» What is needed
What is the number of lines in the data that include the string "fields"? Give it by itself.
[Records for processing]
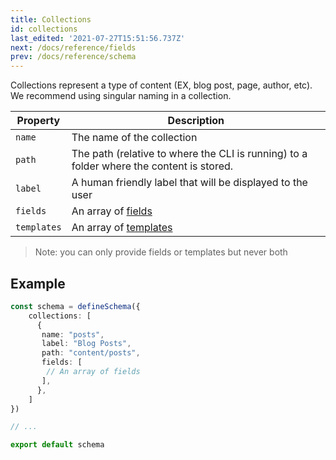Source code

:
 ```yaml
---
title: Collections
id: collections
last_edited: '2021-07-27T15:51:56.737Z'
next: /docs/reference/fields
prev: /docs/reference/schema
---
```



Collections represent a type of content (EX, blog post, page, author, etc). We recommend using singular naming in a collection.


| Property     | Description              |
|--------------|--------------------------|
| `name` | The name of the collection |
| `path` | The path (relative to where the CLI is running) to a folder where the content is stored. |
| `label` | A human friendly label that will be displayed to the user|
| `fields` | An array of [fields](/docs/reference/fields/) |
| `templates` | An array of [templates](/docs/reference/templates/) |

> Note: you can only provide fields or templates but never both

## Example

```ts
const schema = defineSchema({
    collections: [
      {
       name: "posts",
       label: "Blog Posts",
       path: "content/posts",
       fields: [
        // An array of fields
       ],
      },
    ]
}) 

// ...

export default schema
```
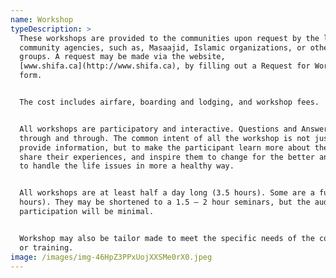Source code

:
 ```yaml
---
name: Workshop
typeDescription: >
  These workshops are provided to the communities upon request by the local
  community agencies, such as, Masaajid, Islamic organizations, or other local
  groups. A request may be made via the website,
  [www.shifa.ca](http://www.shifa.ca), by filling out a Request for Workshop
  form.


  The cost includes airfare, boarding and lodging, and workshop fees.


  All workshops are participatory and interactive. Questions and Answers are
  through and through. The common intent of all the workshop is not just to
  provide information, but to make the participant learn more about themselves,
  share their experiences, and inspire them to change for the better and learn
  to handle the life issues in more a healthy way.


  All workshops are at least half a day long (3.5 hours). Some are a full day (7
  hours). They may be shortened to a 1.5 – 2 hour seminars, but the audience
  participation will be minimal.


  Workshop may also be tailor made to meet the specific needs of the communities
  or training.
image: /images/img-46HpZ3PPxUojXXSMe0rX0.jpeg
---
```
[/Records for processing]
» Your response
5